Coronary Revascularization Before Vascular Surgery

Abstract & Commentary

Synopsis: The substantial differences in opinion concerning the need for revascularization prior to elective vascular surgery are present among cardiologists.

Source: PierpontGL, et al. Disparate Opinions Regarding Indications For Coronary Artery Revascularization Before Elective Vascular Surgery. Am J Cardiol. 2004; 94:1124-1128.

The increasing use of drug eluting stents has created a dilemma regarding the necessity for coronary revascularization prior to vascular surgery, since the intensive, uninterrupted antiplatelet therapy delays surgery 3-6 months. Thus, Pierpont and colleagues selected 12 cases from the Coronary Artery Revascularization Prophylaxis (CARP) VA study of the long-term benefit of preoperative coronary artery revascularization in high-risk patients undergoing elective vascular surgery. Three cases were randomly selected from each of the 4 study groups: percutaneous coronary intervention (PCI); coronary artery bypass surgery (CABG); PCI candidate randomized to medical therapy; and CABG candidates randomized to medical therapy. Summaries of these cases, including nuclear perfusion studies and coronary angiograms, were reviewed by 31 board certified cardiologists evenly recruited from California, New York, and the upper Midwest. Each reviewer gave an opinion as to whether preoperative revascularization was needed, using a 7-point scale ranging from 1 = no revascularization to 7 = revascularization strongly recommended. Also, preference for PCI or CABG was noted. In addition, the opinions of the 21 interventionalists were compared to the 10 noninterventionalists.

Results: Scores of 1 or 2 and 6 or 7 predominated, with few scores in the middle. So, to simplify, revascularization was recommended 40% of the time (6 or 7), no intervention 43% of the time (1 or 2), and equivocal recommendations (3, 4, 5) 15% of the time. To view the data another way, there was only a 46% chance that 2 cardiologists would agree on their recommendation. There was no difference in the recommendations of the interventionalists vs the noninterventionalists. Choice of procedure varied considerably with only 1 case showing 100% agreement. Pierpont et el concluded that substantial differences in opinion concerning the need for revascularization prior to elective vascular surgery are present among cardiologists.

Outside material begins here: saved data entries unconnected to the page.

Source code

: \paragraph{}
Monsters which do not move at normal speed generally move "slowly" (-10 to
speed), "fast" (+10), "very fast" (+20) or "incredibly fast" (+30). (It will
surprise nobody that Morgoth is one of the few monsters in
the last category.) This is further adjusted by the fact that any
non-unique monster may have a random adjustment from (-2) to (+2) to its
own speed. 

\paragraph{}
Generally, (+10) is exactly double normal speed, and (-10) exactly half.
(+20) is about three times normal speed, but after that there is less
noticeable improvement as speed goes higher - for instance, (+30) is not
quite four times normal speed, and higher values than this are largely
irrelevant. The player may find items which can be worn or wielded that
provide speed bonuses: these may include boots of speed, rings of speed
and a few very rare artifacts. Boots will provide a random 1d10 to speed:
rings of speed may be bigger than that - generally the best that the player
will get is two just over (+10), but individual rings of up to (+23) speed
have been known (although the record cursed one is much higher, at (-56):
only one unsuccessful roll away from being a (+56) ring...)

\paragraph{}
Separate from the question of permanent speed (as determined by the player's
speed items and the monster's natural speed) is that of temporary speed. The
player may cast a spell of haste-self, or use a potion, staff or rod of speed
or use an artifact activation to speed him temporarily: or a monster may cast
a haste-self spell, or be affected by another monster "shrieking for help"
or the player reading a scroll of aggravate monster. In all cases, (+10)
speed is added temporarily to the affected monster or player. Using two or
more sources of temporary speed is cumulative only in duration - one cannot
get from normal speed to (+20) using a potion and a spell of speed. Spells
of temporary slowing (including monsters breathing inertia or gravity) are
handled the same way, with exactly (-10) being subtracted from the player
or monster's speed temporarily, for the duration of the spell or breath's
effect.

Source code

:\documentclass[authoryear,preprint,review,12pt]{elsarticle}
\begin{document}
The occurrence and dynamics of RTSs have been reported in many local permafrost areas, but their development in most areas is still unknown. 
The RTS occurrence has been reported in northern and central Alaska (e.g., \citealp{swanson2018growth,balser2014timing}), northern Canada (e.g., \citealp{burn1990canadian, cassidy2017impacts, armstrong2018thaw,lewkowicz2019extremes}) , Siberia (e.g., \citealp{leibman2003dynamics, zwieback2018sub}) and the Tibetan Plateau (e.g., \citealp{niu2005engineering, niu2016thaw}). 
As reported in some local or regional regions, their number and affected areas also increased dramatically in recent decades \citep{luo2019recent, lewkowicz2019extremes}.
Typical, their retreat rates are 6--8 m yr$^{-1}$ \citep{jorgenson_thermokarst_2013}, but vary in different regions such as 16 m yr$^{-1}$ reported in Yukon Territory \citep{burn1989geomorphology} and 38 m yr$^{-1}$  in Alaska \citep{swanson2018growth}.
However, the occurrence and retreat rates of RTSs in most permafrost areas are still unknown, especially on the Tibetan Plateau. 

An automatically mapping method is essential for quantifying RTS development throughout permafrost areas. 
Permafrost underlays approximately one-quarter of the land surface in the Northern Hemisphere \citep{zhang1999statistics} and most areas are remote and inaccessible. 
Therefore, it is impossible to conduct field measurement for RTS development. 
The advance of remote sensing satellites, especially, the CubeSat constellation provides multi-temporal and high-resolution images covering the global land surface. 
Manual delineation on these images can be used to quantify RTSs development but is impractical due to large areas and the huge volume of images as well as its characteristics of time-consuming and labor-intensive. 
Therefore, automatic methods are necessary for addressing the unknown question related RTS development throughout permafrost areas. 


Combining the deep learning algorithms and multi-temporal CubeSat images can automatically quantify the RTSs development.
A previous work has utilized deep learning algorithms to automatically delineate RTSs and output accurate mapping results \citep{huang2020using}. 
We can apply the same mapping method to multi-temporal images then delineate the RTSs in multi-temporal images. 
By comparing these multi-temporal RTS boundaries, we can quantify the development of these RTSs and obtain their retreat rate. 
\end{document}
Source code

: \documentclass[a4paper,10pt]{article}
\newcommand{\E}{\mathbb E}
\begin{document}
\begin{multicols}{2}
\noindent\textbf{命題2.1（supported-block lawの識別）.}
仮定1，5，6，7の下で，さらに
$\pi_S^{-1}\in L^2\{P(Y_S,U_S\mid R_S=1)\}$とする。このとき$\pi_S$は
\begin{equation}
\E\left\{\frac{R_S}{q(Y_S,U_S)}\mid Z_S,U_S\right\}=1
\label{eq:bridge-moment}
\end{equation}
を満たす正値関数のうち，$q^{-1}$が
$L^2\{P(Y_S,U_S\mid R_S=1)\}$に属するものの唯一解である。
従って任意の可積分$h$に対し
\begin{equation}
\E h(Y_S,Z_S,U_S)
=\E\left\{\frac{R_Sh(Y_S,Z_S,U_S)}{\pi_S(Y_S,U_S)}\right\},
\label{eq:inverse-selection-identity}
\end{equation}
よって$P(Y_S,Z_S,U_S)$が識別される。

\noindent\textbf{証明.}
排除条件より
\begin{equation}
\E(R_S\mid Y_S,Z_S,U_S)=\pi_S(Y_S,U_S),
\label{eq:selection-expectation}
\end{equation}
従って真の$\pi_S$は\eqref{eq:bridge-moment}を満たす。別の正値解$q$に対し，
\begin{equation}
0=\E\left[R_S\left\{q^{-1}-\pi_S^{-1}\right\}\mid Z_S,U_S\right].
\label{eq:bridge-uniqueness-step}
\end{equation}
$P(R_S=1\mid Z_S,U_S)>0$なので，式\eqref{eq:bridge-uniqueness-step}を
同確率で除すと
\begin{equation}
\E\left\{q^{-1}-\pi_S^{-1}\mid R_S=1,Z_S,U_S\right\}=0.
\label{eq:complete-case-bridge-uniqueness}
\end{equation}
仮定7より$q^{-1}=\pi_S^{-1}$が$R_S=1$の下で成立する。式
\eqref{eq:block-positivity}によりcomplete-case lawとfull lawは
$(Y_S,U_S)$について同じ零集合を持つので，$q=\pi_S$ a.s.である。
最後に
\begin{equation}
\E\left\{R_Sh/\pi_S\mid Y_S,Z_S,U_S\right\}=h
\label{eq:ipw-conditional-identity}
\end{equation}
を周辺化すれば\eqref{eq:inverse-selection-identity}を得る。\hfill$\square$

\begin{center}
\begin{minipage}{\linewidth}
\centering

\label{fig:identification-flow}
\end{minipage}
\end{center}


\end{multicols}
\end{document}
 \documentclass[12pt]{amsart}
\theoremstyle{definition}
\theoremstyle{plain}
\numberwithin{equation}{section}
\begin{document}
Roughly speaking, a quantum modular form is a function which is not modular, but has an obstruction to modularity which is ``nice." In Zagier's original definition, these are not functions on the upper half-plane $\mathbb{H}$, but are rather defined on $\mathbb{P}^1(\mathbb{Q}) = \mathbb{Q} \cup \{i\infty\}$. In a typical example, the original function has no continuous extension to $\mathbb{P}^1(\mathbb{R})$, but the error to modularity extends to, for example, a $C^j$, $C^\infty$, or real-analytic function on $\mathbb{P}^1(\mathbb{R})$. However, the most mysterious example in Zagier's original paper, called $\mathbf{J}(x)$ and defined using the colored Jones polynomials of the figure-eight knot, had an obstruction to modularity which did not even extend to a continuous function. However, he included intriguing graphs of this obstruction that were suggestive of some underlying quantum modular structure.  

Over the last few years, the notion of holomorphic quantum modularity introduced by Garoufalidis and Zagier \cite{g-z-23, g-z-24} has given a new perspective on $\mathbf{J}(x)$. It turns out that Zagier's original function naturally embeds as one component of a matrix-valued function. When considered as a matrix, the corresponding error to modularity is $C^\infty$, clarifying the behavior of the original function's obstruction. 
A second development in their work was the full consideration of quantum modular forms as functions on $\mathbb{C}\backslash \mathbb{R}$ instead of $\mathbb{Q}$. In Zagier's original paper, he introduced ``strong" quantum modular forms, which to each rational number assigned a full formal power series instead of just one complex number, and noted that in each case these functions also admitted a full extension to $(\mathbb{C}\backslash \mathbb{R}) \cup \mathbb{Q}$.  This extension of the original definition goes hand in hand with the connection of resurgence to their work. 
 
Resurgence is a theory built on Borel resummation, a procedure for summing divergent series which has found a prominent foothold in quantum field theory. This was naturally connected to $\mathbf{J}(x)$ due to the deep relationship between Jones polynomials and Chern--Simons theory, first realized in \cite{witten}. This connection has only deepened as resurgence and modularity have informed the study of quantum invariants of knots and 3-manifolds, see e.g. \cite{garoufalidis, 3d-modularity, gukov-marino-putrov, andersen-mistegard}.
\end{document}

Comment by Michael H. Crawford, MD

This small opinion survey is not the type of paper we usually cover, but I thought it highlighted some important issues in contemporary cardiology practice. First, the decision to recommend revascularization, whether by PCI or CABG, will now delay vascular surgery by 3-6 months. Thus, in urgent or emergent cases, this consideration is almost moot. In elective cases, this decision for revascularization effectively transfers the patient to the cardiologist’s care until vascular surgery can safely be performed.

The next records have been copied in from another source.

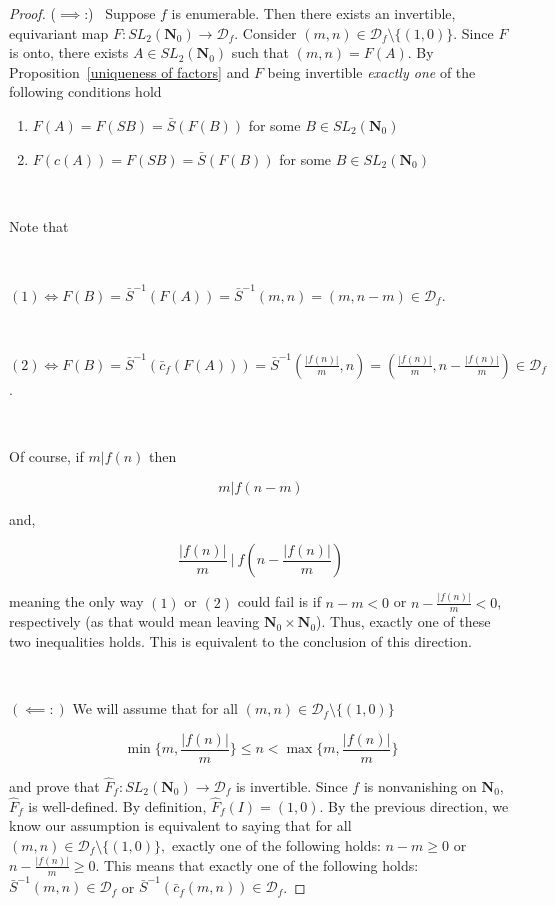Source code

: \documentclass{article}
\begin{document}
\begin{proof}
($\implies$:) \ Suppose $f$ is enumerable. Then there exists an invertible, equivariant map $F: SL_2(\mathbf{N}_0) \rightarrow \mathcal{D}_f$. Consider $ (m, n) \in \mathcal{D}_f \setminus \{(1,0)\}$. Since $F$ is onto, there exists $A \in SL_2(\mathbf{N}_0)$ such that $(m, n) = F(A)$. By Proposition~\ref{uniqueness of factors} and $F$ being invertible \textit{exactly one} of the following conditions hold

\begin{enumerate}
    \item $F(A) = F(SB) = \bar{S}(F(B))$ for some $B \in SL_2(\mathbf{N}_0)$
    \item $F(c(A)) = F(SB) = \bar{S}(F(B))$ for some $B \in SL_2(\mathbf{N}_0)$
\end{enumerate}

\

Note that

\

$(1) \iff F(B) = \bar{S}^{-1}(F(A)) = \bar{S}^{-1}(m, n) = (m, n-m) \in \mathcal{D}_f$.

\

$(2) \iff F(B) = \bar{S}^{-1}(\bar{c}_f(F(A))) = \bar{S}^{-1}(\frac{|f(n)|}{m}, n) = (\frac{|f(n)|}{m}, n - \frac{|f(n)|}{m}) \in \mathcal{D}_f$.

\

Of course, if $m \lvert f(n)$ then

$$m \lvert f(n-m)$$

and,

$$\frac{|f(n)|}{m} \ \lvert  \  f(n - \frac{|f(n)|}{m} )$$

meaning the only way $(1)$ or $(2)$ could fail is if $n - m < 0$ or $n - \frac{|f(n)|}{m} < 0$, respectively (as that would mean leaving $\mathbf{N}_0 \times \mathbf{N}_0$). Thus, exactly one of these two inequalities holds. This is equivalent to the conclusion of this direction.

\

$(\impliedby:)$ We will assume that for all $(m, n) \in \mathcal{D}_f \setminus \{(1, 0) \}$ 

$$\min \{m, \frac{|f(n)|}{m} \} \leq n < \max \{m, \frac{|f(n)|}{m} \}$$

and prove that $\hat{F}_f: SL_2(\mathbf{N}_0) \rightarrow \mathcal{D}_f$ is invertible. Since $f$ is nonvanishing on $\mathbf{N}_0$, $\hat{F}_f$ is well-defined. By definition, $\hat{F}_f(I) = (1,0)$. By the previous direction, we know our assumption is equivalent to saying that for all $(m, n) \in \mathcal{D}_f \setminus \{(1,0)\},$ exactly one of the following holds: $n - m \geq 0$ or $n - \frac{|f(n)|}{m} \geq 0$. This means that exactly one of the following holds: $\bar{S}^{-1}(m, n) \in \mathcal{D}_f$ or $\bar{S}^{-1}(\bar{c}_f(m,n)) \in \mathcal{D}_f$.


\end{proof}
\end{document}
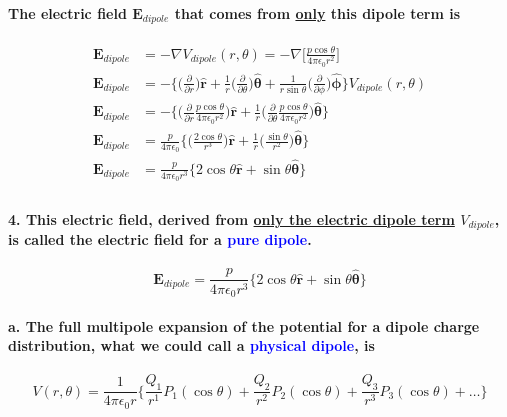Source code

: \documentclass{article}
\begin{document}
\paragraph{\indent The electric field $\boldsymbol{E}_{dipole}$ that comes from \underline{only} this dipole term is}
\begin{align*}
    \boldsymbol{E}_{dipole}&=-\nabla V_{dipole}(r,\theta)=-\nabla \Bigg[\frac{p\cos\theta}{4\pi\epsilon_0r^2}\Bigg]\\
    \boldsymbol{E}_{dipole}&=-\bigg\{ \bigg( \frac{\partial}{\partial r}\bigg) \hat{\boldsymbol{r}}+\frac{1}{r}\bigg(\frac{\partial}{\partial \theta}\bigg)\hat{\boldsymbol{\theta}}+\frac{1}{r\sin\theta}\bigg(\frac{\partial}{\partial \phi}\bigg)\hat{\boldsymbol{\phi}}\bigg\}V_{dipole}(r,\theta)    \\
    \boldsymbol{E}_{dipole}&=-\bigg\{\bigg(\frac{\partial}{\partial r}\frac{p\cos\theta}{4\pi\epsilon_0r^2}\bigg)\hat{\boldsymbol{r}} +\frac{1}{r}\bigg(\frac{\partial}{\partial \theta}\frac{p\cos\theta}{4\pi\epsilon_0r^2}\bigg)\hat{\boldsymbol{\theta}}\bigg\}   \\
    \boldsymbol{E}_{dipole}&=\frac{p}{4\pi\epsilon_0}\bigg\{ \bigg(\frac{2\cos\theta}{r^3}\bigg)\hat{\boldsymbol{r}}+\frac{1}{r}\bigg( \frac{\sin\theta}{r^2}\bigg)\hat{\boldsymbol{\theta}}\bigg\}  \\
    \boldsymbol{E}_{dipole}&=\frac{p}{4\pi\epsilon_0r^3}\{ 2\cos\theta\hat{\boldsymbol{r}}+\sin\theta\hat{\boldsymbol{\theta}}\} \\
\end{align*}
\paragraph{4. This electric field, derived from \underline{only the electric dipole term} $V_{dipole}$, is called the electric field for a \textcolor{blue}{pure dipole}.}
\begin{equation*}
    \boldsymbol{E}_{dipole}=\frac{p}{4\pi\epsilon_0r^3}\{ 2\cos\theta\hat{\boldsymbol{r}}+\sin\theta\hat{\boldsymbol{\theta}}\}
\end{equation*}
\paragraph{\indent a. The full multipole expansion of the potential for a dipole charge distribution, what we could call a \textcolor{blue}{physical dipole}, is }
\begin{equation*}
    V(r,\theta)=\frac{1}{4\pi\epsilon_0r}\bigg\{ \frac{Q_1}{r^1}P_1(\cos\theta)+\frac{Q_2}{r^2}P_2(\cos\theta)+\frac{Q_3}{r^3}P_3(\cos\theta)+\dots\bigg\}
\end{equation*}
\end{document}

In this study, 40% of the opinions were for revascularization, even though none of the patients met traditional criteria for revascularization, such as left main disease or severe angina, by study design.

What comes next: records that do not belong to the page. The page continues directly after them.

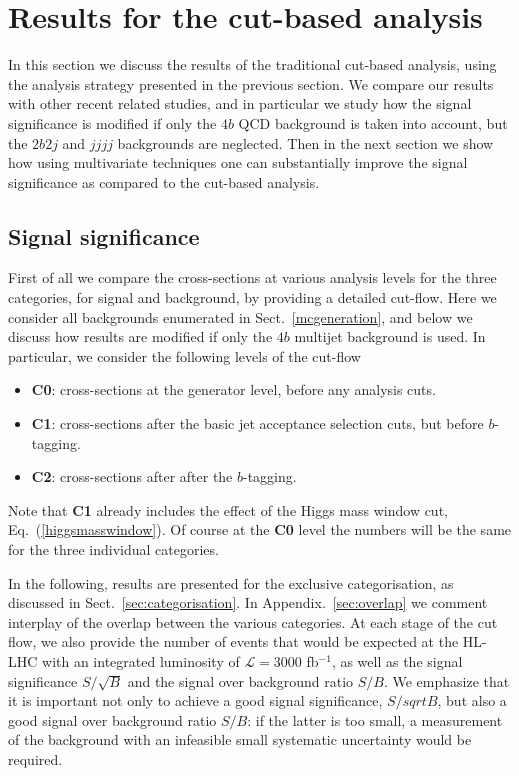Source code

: 
\section{Results for the cut-based analysis}

\label{sec:results}

In this section we discuss the results of the traditional
cut-based analysis, using the analysis strategy presented in the previous
section.
%
We compare our results with other recent related studies,
and in particular we study how the signal significance
is modified if only the $4b$ QCD background is taken into account,
but the $2b2j$ and $jjjj$ backgrounds are neglected.
%
Then in the next section we show how using multivariate techniques
one can substantially improve the signal significance as compared
to the cut-based analysis.



\subsection{Signal significance}

First of all we compare the cross-sections at various
analysis levels for the three categories, for signal and background,
by providing a detailed cut-flow.
%
Here we consider all backgrounds enumerated in Sect.~\ref{mcgeneration},
and below we discuss how results are modified if only the $4b$
multijet background is used.
%
In particular,
we consider the following levels of the cut-flow
\begin{itemize}
\item {\bf C0}: cross-sections at the generator
  level, before any analysis cuts.
\item {\bf C1}:  cross-sections after the basic jet acceptance selection
  cuts, but before $b$-tagging.
\item {\bf C2}: cross-sections after after the $b$-tagging.
\end{itemize}
Note that {\bf C1} already includes the effect of the Higgs mass
window cut, Eq.~(\ref{higgsmasswindow}).
%
Of course at the {\bf C0} level the numbers will be the same
for the three individual categories.

In the following, results are presented for the exclusive
categorisation, as discussed in Sect.~\ref{sec:categorisation}.
%
In Appendix.~\ref{sec:overlap} we comment
interplay of the overlap between the various categories.
%
At each stage of the cut flow, we also provide the number
of events that would be expected at the HL-LHC with
an integrated luminosity of $\mathcal{L}=3000$ fb$^{-1}$,
as well as 
the signal significance $S/\sqrt{B}$ and the signal
over background ratio $S/B$.
%
We emphasize that it is important not only to achieve a good signal
significance, $S/sqrt{B}$, but also a good signal over background ratio $S/B$:
if the latter is too small, a measurement of the background with an infeasible small
systematic uncertainty would be required.


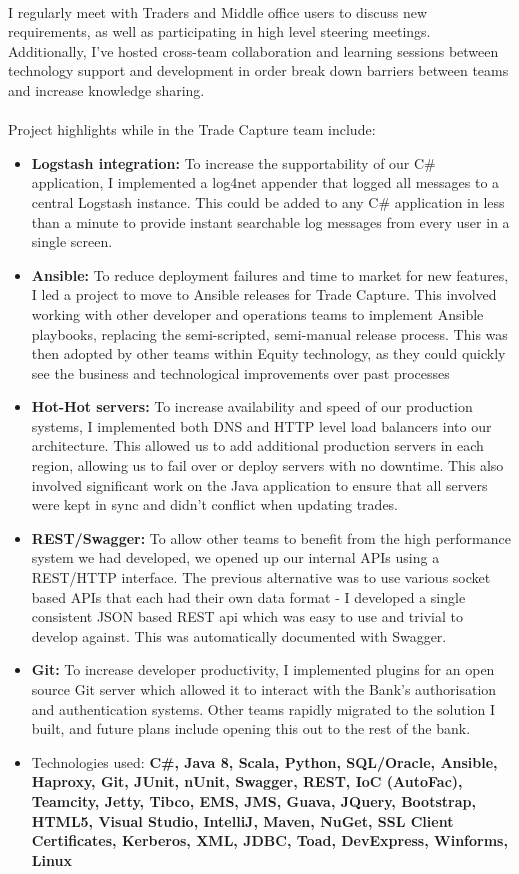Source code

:\documentclass[11pt,a4paper, roman]{moderncv} %
\begin{document}
{\\I regularly meet with Traders and Middle office users to discuss new requirements, as well as participating in high level steering meetings. Additionally, I've hosted cross-team collaboration and learning sessions between technology support and development in order break down barriers between teams and increase knowledge sharing.
\\\\Project highlights while in the Trade Capture team include:
\begin{itemize}
\item \textbf{Logstash integration:} To increase the supportability of our C\# application, I implemented a log4net appender that logged all messages to a central Logstash instance. This could be added to any C\# application in less than a minute to provide instant searchable log messages from every user in a single screen.
\item \textbf{Ansible:} To reduce deployment failures and time to market for new features, I led a project to move to Ansible releases for Trade Capture. This involved working with other developer and operations teams to implement Ansible playbooks, replacing the semi-scripted, semi-manual release process. This was then adopted by other teams within Equity technology, as they could quickly see the business and technological improvements over past processes
\item \textbf{Hot-Hot servers:} To increase availability and speed of our production systems, I implemented both DNS and HTTP level load balancers into our architecture. This allowed us to add additional production servers in each region, allowing us to fail over or deploy servers with no downtime. This also involved significant work on the Java application to ensure that all servers were kept in sync and didn't conflict when updating trades.
\item \textbf{REST/Swagger:} To allow other teams to benefit from the high performance system we had developed, we opened up our internal APIs using a REST/HTTP interface. The previous alternative was to use various socket based APIs that each had their own data format - I developed a single consistent JSON based REST api which was easy to use and trivial to develop against. This was automatically documented with Swagger.
\item \textbf{Git:} To increase developer productivity, I implemented plugins for an open source Git server which allowed it to interact with the Bank's authorisation and authentication systems. Other teams rapidly migrated to the solution I built, and future plans include opening this out to the rest of the bank.
\item {Technologies used:} \textbf{C\#, Java 8, Scala, Python, SQL/Oracle, Ansible, Haproxy, Git, JUnit, nUnit, Swagger, REST, IoC (AutoFac), Teamcity, Jetty, Tibco, EMS, JMS, Guava, JQuery, Bootstrap, HTML5, Visual Studio, IntelliJ, Maven, NuGet, SSL Client Certificates, Kerberos, XML, JDBC, Toad, DevExpress, Winforms, Linux}
\end{itemize}
}
\end{document}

The CARP patients all had high-risk features for coronary artery disease, and underwent coronary angiography by protocol because it was hypothesized that they may benefit from preoperative revascularization. Currently, no other randomized, controlled study has addressed this issue. So, cardiologists had no strong evidence to base their decision upon. Also, they did not follow ACC/AHA Guidelines, which state that revascularization should only be done in patients who would benefit from it independent of their vascular surgery. In the absence of data, some believe in revascularization and others do not, and this often drives their decision rather than guidelines.

The second issue is that outside a protocol, some of these patients may not have had catheterization or stress testing. In the face of these 3-6 month revascularization delays, should we even bother evaluating vascular surgery patients preoperatively, and just clear those who have no compelling clinical reason to undergo catheterization? Given the low incidence of death and myocardial infarction even in these high-risk patients with vascular disease (about 2% now), can any evaluation, revascularization strategy improve on these results? Clearly, the CARP data are anxiously awaited.

Dr. Crawford, Professor of Medicine, Chief of Clinical Cardiology University of California San Francisco, is Editor of Clinical Cardiology Alert.